[Opening DATA section]

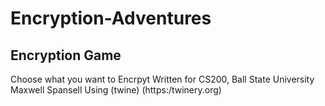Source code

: # Encryption-Adventures

## Encryption Game

Choose what you want to Encrpyt
Written for CS200, Ball State University
Maxwell Spansell
Using (twine) (https:/twinery.org)
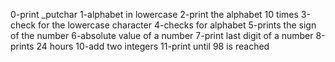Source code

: 0-print _putchar
1-alphabet in lowercase
2-print the alphabet 10 times
3-check for the lowercase character
4-checks for alphabet
5-prints the sign of the number
6-absolute value of a number
7-print last digit of a number
8-prints 24 hours
10-add two integers
11-print until 98 is reached
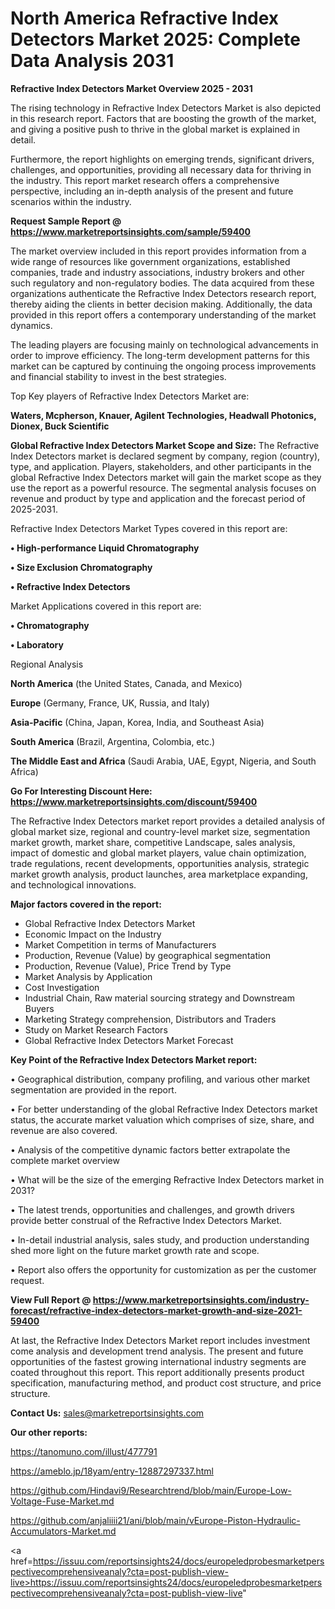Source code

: # North America Refractive Index Detectors Market 2025: Complete Data Analysis 2031

<Strong> Refractive Index Detectors Market Overview 2025 - 2031</strong>

The rising technology in Refractive Index Detectors Market is also depicted in this research report. Factors that are boosting the growth of the market, and giving a positive push to thrive in the global market is explained in detail.

Furthermore, the report highlights on emerging trends, significant drivers, challenges, and opportunities, providing all necessary data for thriving in the industry. This report market research offers a comprehensive perspective, including an in-depth analysis of the present and future scenarios within the industry.

<strong>Request Sample Report @ <a href=https://www.marketreportsinsights.com/sample/59400>https://www.marketreportsinsights.com/sample/59400</a></strong>

The market overview included in this report provides information from a wide range of resources like government organizations, established companies, trade and industry associations, industry brokers and other such regulatory and non-regulatory bodies. The data acquired from these organizations authenticate the Refractive Index Detectors research report, thereby aiding the clients in better decision making. Additionally, the data provided in this report offers a contemporary understanding of the market dynamics.

The leading players are focusing mainly on technological advancements in order to improve efficiency. The long-term development patterns for this market can be captured by continuing the ongoing process improvements and financial stability to invest in the best strategies.

Top Key players of Refractive Index Detectors Market are:

<strong>Waters, Mcpherson, Knauer, Agilent Technologies, Headwall Photonics, Dionex, Buck Scientific</strong>

<strong><b>Global Refractive Index Detectors Market Scope and Size:</b></strong>
The Refractive Index Detectors market is declared segment by company, region (country), type, and application. Players, stakeholders, and other participants in the global Refractive Index Detectors market will gain the market scope as they use the report as a powerful resource. The segmental analysis focuses on revenue and product by type and application and the forecast period of 2025-2031.

Refractive Index Detectors Market Types covered in this report are:

<strong>• High-performance Liquid Chromatography

• Size Exclusion Chromatography

• Refractive Index Detectors</strong>

Market Applications covered in this report are:

<strong>• Chromatography

• Laboratory</strong> 

Regional Analysis

<strong>North America</strong> (the United States, Canada, and Mexico)

<strong>Europe</strong> (Germany, France, UK, Russia, and Italy)

<strong>Asia-Pacific</strong> (China, Japan, Korea, India, and Southeast Asia)

<strong>South America</strong> (Brazil, Argentina, Colombia, etc.)

<strong>The Middle East and Africa</strong> (Saudi Arabia, UAE, Egypt, Nigeria, and South Africa)

<strong>Go For Interesting Discount Here: <a href=https://www.marketreportsinsights.com/discount/59400>https://www.marketreportsinsights.com/discount/59400</a></strong>

The Refractive Index Detectors market report provides a detailed analysis of global market size, regional and country-level market size, segmentation market growth, market share, competitive Landscape, sales analysis, impact of domestic and global market players, value chain optimization, trade regulations, recent developments, opportunities analysis, strategic market growth analysis, product launches, area marketplace expanding, and technological innovations.

<strong><b>Major factors covered in the report:</b></strong>
<ul>
  <li>Global Refractive Index Detectors Market </li>
  <li>Economic Impact on the Industry</li>
  <li>Market Competition in terms of Manufacturers</li>
  <li>Production, Revenue (Value) by geographical segmentation</li>
  <li>Production, Revenue (Value), Price Trend by Type</li>
  <li>Market Analysis by Application</li>
  <li>Cost Investigation</li>
  <li>Industrial Chain, Raw material sourcing strategy and Downstream Buyers</li>
  <li>Marketing Strategy comprehension, Distributors and Traders</li>
  <li>Study on Market Research Factors</li>
  <li>Global Refractive Index Detectors Market Forecast</li>
</ul>

<strong><b>Key Point of the Refractive Index Detectors Market report:</b></strong>

• Geographical distribution, company profiling, and various other market segmentation are provided in the report.

• For better understanding of the global Refractive Index Detectors market status, the accurate market valuation which comprises of size, share, and revenue are also covered.

• Analysis of the competitive dynamic factors better extrapolate the complete market overview

• What will be the size of the emerging Refractive Index Detectors market in 2031?

• The latest trends, opportunities and challenges, and growth drivers provide better construal of the Refractive Index Detectors Market.

• In-detail industrial analysis, sales study, and production understanding shed more light on the future market growth rate and scope.

• Report also offers the opportunity for customization as per the customer request.

<strong><b>View Full Report @ <a href=https://www.marketreportsinsights.com/industry-forecast/refractive-index-detectors-market-growth-and-size-2021-59400>https://www.marketreportsinsights.com/industry-forecast/refractive-index-detectors-market-growth-and-size-2021-59400</a></b></strong>


At last, the Refractive Index Detectors Market report includes investment come analysis and development trend analysis. The present and future opportunities of the fastest growing international industry segments are coated throughout this report. This report additionally presents product specification, manufacturing method, and product cost structure, and price structure.

<strong>Contact Us:</strong>
sales@marketreportsinsights.com

<strong>Our other reports:</strong>

<a href=https://tanomuno.com/illust/477791>https://tanomuno.com/illust/477791</a>

<a href=https://ameblo.jp/18yam/entry-12887297337.html>https://ameblo.jp/18yam/entry-12887297337.html</a>

<a href=https://github.com/Hindavi9/Researchtrend/blob/main/Europe-Low-Voltage-Fuse-Market.md>https://github.com/Hindavi9/Researchtrend/blob/main/Europe-Low-Voltage-Fuse-Market.md</a>

<a href=https://github.com/anjaliiii21/ani/blob/main/vEurope-Piston-Hydraulic-Accumulators-Market.md>https://github.com/anjaliiii21/ani/blob/main/vEurope-Piston-Hydraulic-Accumulators-Market.md</a>

<a href=https://issuu.com/reportsinsights24/docs/europeledprobesmarketperspectivecomprehensiveanaly?cta=post-publish-view-live>https://issuu.com/reportsinsights24/docs/europeledprobesmarketperspectivecomprehensiveanaly?cta=post-publish-view-live</a>"
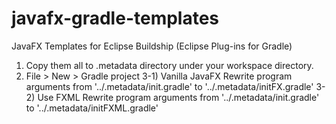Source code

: # javafx-gradle-templates

JavaFX Templates for Eclipse Buildship (Eclipse Plug-ins for Gradle)

1) Copy them all to .metadata directory under your workspace directory.
2) File > New > Gradle project
3-1) Vanilla JavaFX
  Rewrite program arguments from '../.metadata/init.gradle' to '../.metadata/initFX.gradle'
3-2) Use FXML
  Rewrite program arguments from '../.metadata/init.gradle' to '../.metadata/initFXML.gradle' 
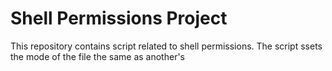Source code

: # Shell Permissions Project

This repository contains script related to shell permissions. The script ssets the mode of the file the same  as another's
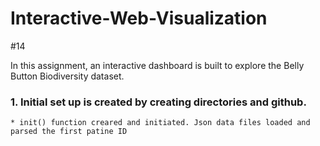 # Interactive-Web-Visualization
#14


In this assignment, an interactive dashboard is built to explore the Belly Button Biodiversity dataset.

### 1. Initial set up is created by creating directories and github.

    * init() function creared and initiated. Json data files loaded and parsed the first patine ID  
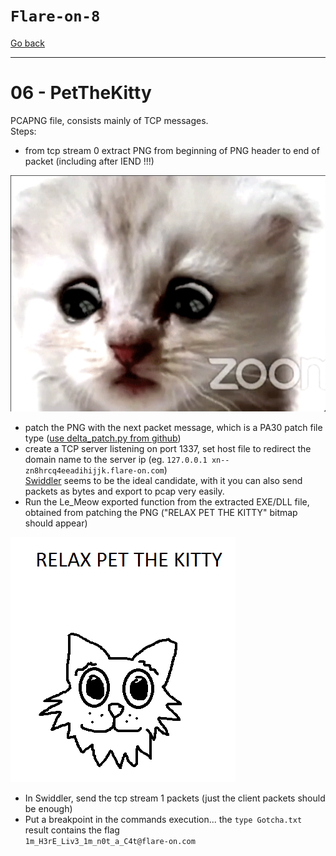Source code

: # `Flare-on-8`

[Go back](../README.md)<hr/>

# 06 - PetTheKitty
PCAPNG file, consists mainly of TCP messages.<br>
Steps:<br>
- from tcp stream 0 extract PNG from beginning of PNG header to end of packet (including after IEND !!!)<br>

![meow](meowmeme.png)

- patch the PNG with the next packet message, which is a PA30 patch file type ([use delta_patch.py from github](https://gist.github.com/wumb0/9542469e3915953f7ae02d63998d2553))<br>
- create a TCP server listening on port 1337, set host file to redirect the domain name to the server ip (eg. `127.0.0.1 xn--zn8hrcq4eeadihijjk.flare-on.com`)<br>
[Swiddler](https://github.com/jlucansky/Swiddler) seems to be the ideal candidate, with it you can also send packets as bytes
and export to pcap very easily.<br>
- Run the Le_Meow exported function from the extracted EXE/DLL file, obtained from patching the PNG ("RELAX PET THE KITTY" bitmap should appear)<br>

![relax](relax.png)

- In Swiddler, send the tcp stream 1 packets (just the client packets should be enough)<br>
- Put a breakpoint in the commands execution... the `type Gotcha.txt` result contains the flag<br>
`1m_H3rE_Liv3_1m_n0t_a_C4t@flare-on.com`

[Closing DATA section]

• PROBLEM TO SOLVE: Only the lines above that include the word "send" belong in the answer; copy each one.

• TASK ANSWER:
[Swiddler](https://github.com/jlucansky/Swiddler) seems to be the ideal candidate, with it you can also send packets as bytes
- In Swiddler, send the tcp stream 1 packets (just the client packets should be enough)<br>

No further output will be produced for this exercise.